** Problem requirements **
What follows is a set of records. Copy them exactly and leave out the images.

BEGIN Material for the task

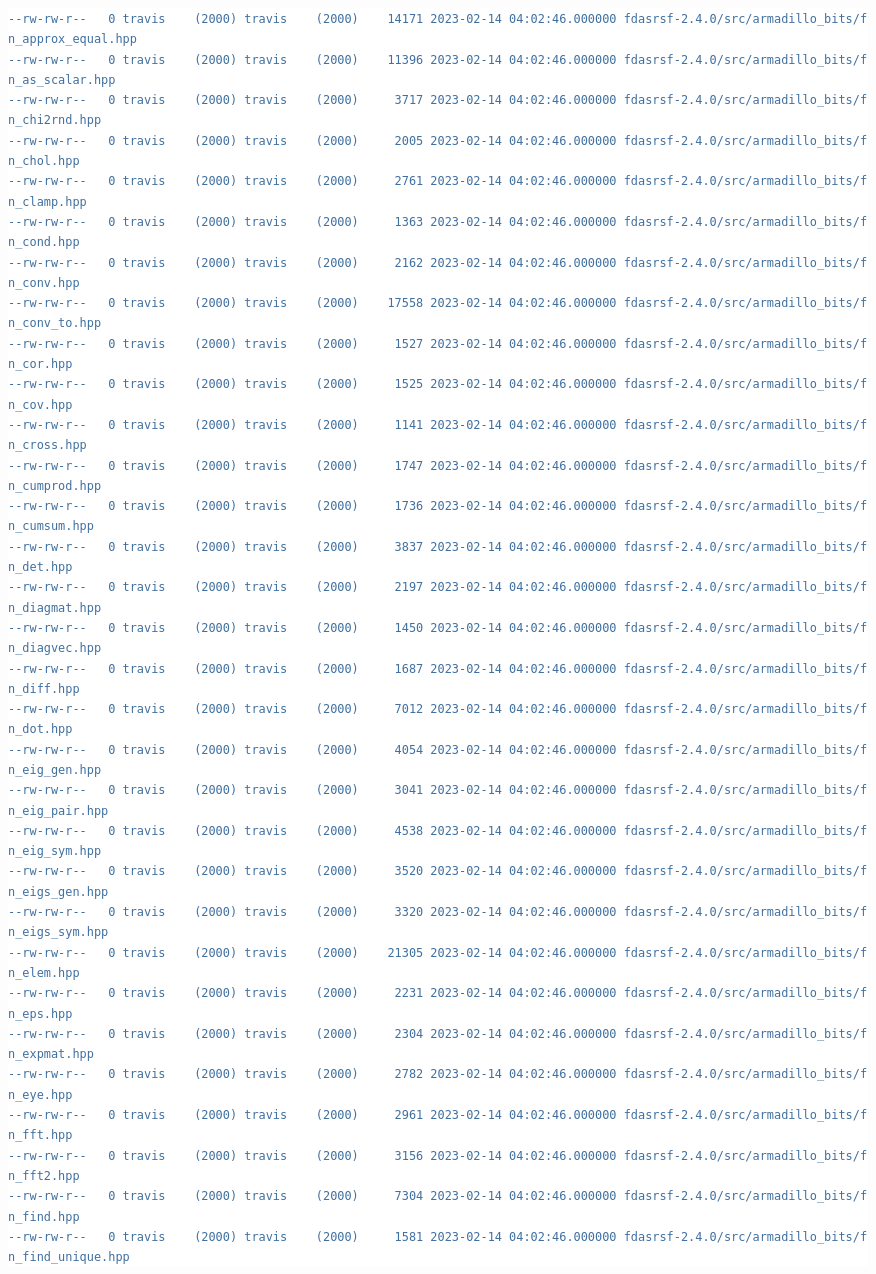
 ```diff
--rw-rw-r--   0 travis    (2000) travis    (2000)    14171 2023-02-14 04:02:46.000000 fdasrsf-2.4.0/src/armadillo_bits/fn_approx_equal.hpp
--rw-rw-r--   0 travis    (2000) travis    (2000)    11396 2023-02-14 04:02:46.000000 fdasrsf-2.4.0/src/armadillo_bits/fn_as_scalar.hpp
--rw-rw-r--   0 travis    (2000) travis    (2000)     3717 2023-02-14 04:02:46.000000 fdasrsf-2.4.0/src/armadillo_bits/fn_chi2rnd.hpp
--rw-rw-r--   0 travis    (2000) travis    (2000)     2005 2023-02-14 04:02:46.000000 fdasrsf-2.4.0/src/armadillo_bits/fn_chol.hpp
--rw-rw-r--   0 travis    (2000) travis    (2000)     2761 2023-02-14 04:02:46.000000 fdasrsf-2.4.0/src/armadillo_bits/fn_clamp.hpp
--rw-rw-r--   0 travis    (2000) travis    (2000)     1363 2023-02-14 04:02:46.000000 fdasrsf-2.4.0/src/armadillo_bits/fn_cond.hpp
--rw-rw-r--   0 travis    (2000) travis    (2000)     2162 2023-02-14 04:02:46.000000 fdasrsf-2.4.0/src/armadillo_bits/fn_conv.hpp
--rw-rw-r--   0 travis    (2000) travis    (2000)    17558 2023-02-14 04:02:46.000000 fdasrsf-2.4.0/src/armadillo_bits/fn_conv_to.hpp
--rw-rw-r--   0 travis    (2000) travis    (2000)     1527 2023-02-14 04:02:46.000000 fdasrsf-2.4.0/src/armadillo_bits/fn_cor.hpp
--rw-rw-r--   0 travis    (2000) travis    (2000)     1525 2023-02-14 04:02:46.000000 fdasrsf-2.4.0/src/armadillo_bits/fn_cov.hpp
--rw-rw-r--   0 travis    (2000) travis    (2000)     1141 2023-02-14 04:02:46.000000 fdasrsf-2.4.0/src/armadillo_bits/fn_cross.hpp
--rw-rw-r--   0 travis    (2000) travis    (2000)     1747 2023-02-14 04:02:46.000000 fdasrsf-2.4.0/src/armadillo_bits/fn_cumprod.hpp
--rw-rw-r--   0 travis    (2000) travis    (2000)     1736 2023-02-14 04:02:46.000000 fdasrsf-2.4.0/src/armadillo_bits/fn_cumsum.hpp
--rw-rw-r--   0 travis    (2000) travis    (2000)     3837 2023-02-14 04:02:46.000000 fdasrsf-2.4.0/src/armadillo_bits/fn_det.hpp
--rw-rw-r--   0 travis    (2000) travis    (2000)     2197 2023-02-14 04:02:46.000000 fdasrsf-2.4.0/src/armadillo_bits/fn_diagmat.hpp
--rw-rw-r--   0 travis    (2000) travis    (2000)     1450 2023-02-14 04:02:46.000000 fdasrsf-2.4.0/src/armadillo_bits/fn_diagvec.hpp
--rw-rw-r--   0 travis    (2000) travis    (2000)     1687 2023-02-14 04:02:46.000000 fdasrsf-2.4.0/src/armadillo_bits/fn_diff.hpp
--rw-rw-r--   0 travis    (2000) travis    (2000)     7012 2023-02-14 04:02:46.000000 fdasrsf-2.4.0/src/armadillo_bits/fn_dot.hpp
--rw-rw-r--   0 travis    (2000) travis    (2000)     4054 2023-02-14 04:02:46.000000 fdasrsf-2.4.0/src/armadillo_bits/fn_eig_gen.hpp
--rw-rw-r--   0 travis    (2000) travis    (2000)     3041 2023-02-14 04:02:46.000000 fdasrsf-2.4.0/src/armadillo_bits/fn_eig_pair.hpp
--rw-rw-r--   0 travis    (2000) travis    (2000)     4538 2023-02-14 04:02:46.000000 fdasrsf-2.4.0/src/armadillo_bits/fn_eig_sym.hpp
--rw-rw-r--   0 travis    (2000) travis    (2000)     3520 2023-02-14 04:02:46.000000 fdasrsf-2.4.0/src/armadillo_bits/fn_eigs_gen.hpp
--rw-rw-r--   0 travis    (2000) travis    (2000)     3320 2023-02-14 04:02:46.000000 fdasrsf-2.4.0/src/armadillo_bits/fn_eigs_sym.hpp
--rw-rw-r--   0 travis    (2000) travis    (2000)    21305 2023-02-14 04:02:46.000000 fdasrsf-2.4.0/src/armadillo_bits/fn_elem.hpp
--rw-rw-r--   0 travis    (2000) travis    (2000)     2231 2023-02-14 04:02:46.000000 fdasrsf-2.4.0/src/armadillo_bits/fn_eps.hpp
--rw-rw-r--   0 travis    (2000) travis    (2000)     2304 2023-02-14 04:02:46.000000 fdasrsf-2.4.0/src/armadillo_bits/fn_expmat.hpp
--rw-rw-r--   0 travis    (2000) travis    (2000)     2782 2023-02-14 04:02:46.000000 fdasrsf-2.4.0/src/armadillo_bits/fn_eye.hpp
--rw-rw-r--   0 travis    (2000) travis    (2000)     2961 2023-02-14 04:02:46.000000 fdasrsf-2.4.0/src/armadillo_bits/fn_fft.hpp
--rw-rw-r--   0 travis    (2000) travis    (2000)     3156 2023-02-14 04:02:46.000000 fdasrsf-2.4.0/src/armadillo_bits/fn_fft2.hpp
--rw-rw-r--   0 travis    (2000) travis    (2000)     7304 2023-02-14 04:02:46.000000 fdasrsf-2.4.0/src/armadillo_bits/fn_find.hpp
--rw-rw-r--   0 travis    (2000) travis    (2000)     1581 2023-02-14 04:02:46.000000 fdasrsf-2.4.0/src/armadillo_bits/fn_find_unique.hpp
```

END Material for the task

** Solution for this problem **
 ```diff
--rw-rw-r--   0 travis    (2000) travis    (2000)    14171 2023-02-14 04:02:46.000000 fdasrsf-2.4.0/src/armadillo_bits/fn_approx_equal.hpp
--rw-rw-r--   0 travis    (2000) travis    (2000)    11396 2023-02-14 04:02:46.000000 fdasrsf-2.4.0/src/armadillo_bits/fn_as_scalar.hpp
--rw-rw-r--   0 travis    (2000) travis    (2000)     3717 2023-02-14 04:02:46.000000 fdasrsf-2.4.0/src/armadillo_bits/fn_chi2rnd.hpp
--rw-rw-r--   0 travis    (2000) travis    (2000)     2005 2023-02-14 04:02:46.000000 fdasrsf-2.4.0/src/armadillo_bits/fn_chol.hpp
--rw-rw-r--   0 travis    (2000) travis    (2000)     2761 2023-02-14 04:02:46.000000 fdasrsf-2.4.0/src/armadillo_bits/fn_clamp.hpp
--rw-rw-r--   0 travis    (2000) travis    (2000)     1363 2023-02-14 04:02:46.000000 fdasrsf-2.4.0/src/armadillo_bits/fn_cond.hpp
--rw-rw-r--   0 travis    (2000) travis    (2000)     2162 2023-02-14 04:02:46.000000 fdasrsf-2.4.0/src/armadillo_bits/fn_conv.hpp
--rw-rw-r--   0 travis    (2000) travis    (2000)    17558 2023-02-14 04:02:46.000000 fdasrsf-2.4.0/src/armadillo_bits/fn_conv_to.hpp
--rw-rw-r--   0 travis    (2000) travis    (2000)     1527 2023-02-14 04:02:46.000000 fdasrsf-2.4.0/src/armadillo_bits/fn_cor.hpp
--rw-rw-r--   0 travis    (2000) travis    (2000)     1525 2023-02-14 04:02:46.000000 fdasrsf-2.4.0/src/armadillo_bits/fn_cov.hpp
--rw-rw-r--   0 travis    (2000) travis    (2000)     1141 2023-02-14 04:02:46.000000 fdasrsf-2.4.0/src/armadillo_bits/fn_cross.hpp
--rw-rw-r--   0 travis    (2000) travis    (2000)     1747 2023-02-14 04:02:46.000000 fdasrsf-2.4.0/src/armadillo_bits/fn_cumprod.hpp
--rw-rw-r--   0 travis    (2000) travis    (2000)     1736 2023-02-14 04:02:46.000000 fdasrsf-2.4.0/src/armadillo_bits/fn_cumsum.hpp
--rw-rw-r--   0 travis    (2000) travis    (2000)     3837 2023-02-14 04:02:46.000000 fdasrsf-2.4.0/src/armadillo_bits/fn_det.hpp
--rw-rw-r--   0 travis    (2000) travis    (2000)     2197 2023-02-14 04:02:46.000000 fdasrsf-2.4.0/src/armadillo_bits/fn_diagmat.hpp
--rw-rw-r--   0 travis    (2000) travis    (2000)     1450 2023-02-14 04:02:46.000000 fdasrsf-2.4.0/src/armadillo_bits/fn_diagvec.hpp
--rw-rw-r--   0 travis    (2000) travis    (2000)     1687 2023-02-14 04:02:46.000000 fdasrsf-2.4.0/src/armadillo_bits/fn_diff.hpp
--rw-rw-r--   0 travis    (2000) travis    (2000)     7012 2023-02-14 04:02:46.000000 fdasrsf-2.4.0/src/armadillo_bits/fn_dot.hpp
--rw-rw-r--   0 travis    (2000) travis    (2000)     4054 2023-02-14 04:02:46.000000 fdasrsf-2.4.0/src/armadillo_bits/fn_eig_gen.hpp
--rw-rw-r--   0 travis    (2000) travis    (2000)     3041 2023-02-14 04:02:46.000000 fdasrsf-2.4.0/src/armadillo_bits/fn_eig_pair.hpp
--rw-rw-r--   0 travis    (2000) travis    (2000)     4538 2023-02-14 04:02:46.000000 fdasrsf-2.4.0/src/armadillo_bits/fn_eig_sym.hpp
--rw-rw-r--   0 travis    (2000) travis    (2000)     3520 2023-02-14 04:02:46.000000 fdasrsf-2.4.0/src/armadillo_bits/fn_eigs_gen.hpp
--rw-rw-r--   0 travis    (2000) travis    (2000)     3320 2023-02-14 04:02:46.000000 fdasrsf-2.4.0/src/armadillo_bits/fn_eigs_sym.hpp
--rw-rw-r--   0 travis    (2000) travis    (2000)    21305 2023-02-14 04:02:46.000000 fdasrsf-2.4.0/src/armadillo_bits/fn_elem.hpp
--rw-rw-r--   0 travis    (2000) travis    (2000)     2231 2023-02-14 04:02:46.000000 fdasrsf-2.4.0/src/armadillo_bits/fn_eps.hpp
--rw-rw-r--   0 travis    (2000) travis    (2000)     2304 2023-02-14 04:02:46.000000 fdasrsf-2.4.0/src/armadillo_bits/fn_expmat.hpp
--rw-rw-r--   0 travis    (2000) travis    (2000)     2782 2023-02-14 04:02:46.000000 fdasrsf-2.4.0/src/armadillo_bits/fn_eye.hpp
--rw-rw-r--   0 travis    (2000) travis    (2000)     2961 2023-02-14 04:02:46.000000 fdasrsf-2.4.0/src/armadillo_bits/fn_fft.hpp
--rw-rw-r--   0 travis    (2000) travis    (2000)     3156 2023-02-14 04:02:46.000000 fdasrsf-2.4.0/src/armadillo_bits/fn_fft2.hpp
--rw-rw-r--   0 travis    (2000) travis    (2000)     7304 2023-02-14 04:02:46.000000 fdasrsf-2.4.0/src/armadillo_bits/fn_find.hpp
--rw-rw-r--   0 travis    (2000) travis    (2000)     1581 2023-02-14 04:02:46.000000 fdasrsf-2.4.0/src/armadillo_bits/fn_find_unique.hpp
```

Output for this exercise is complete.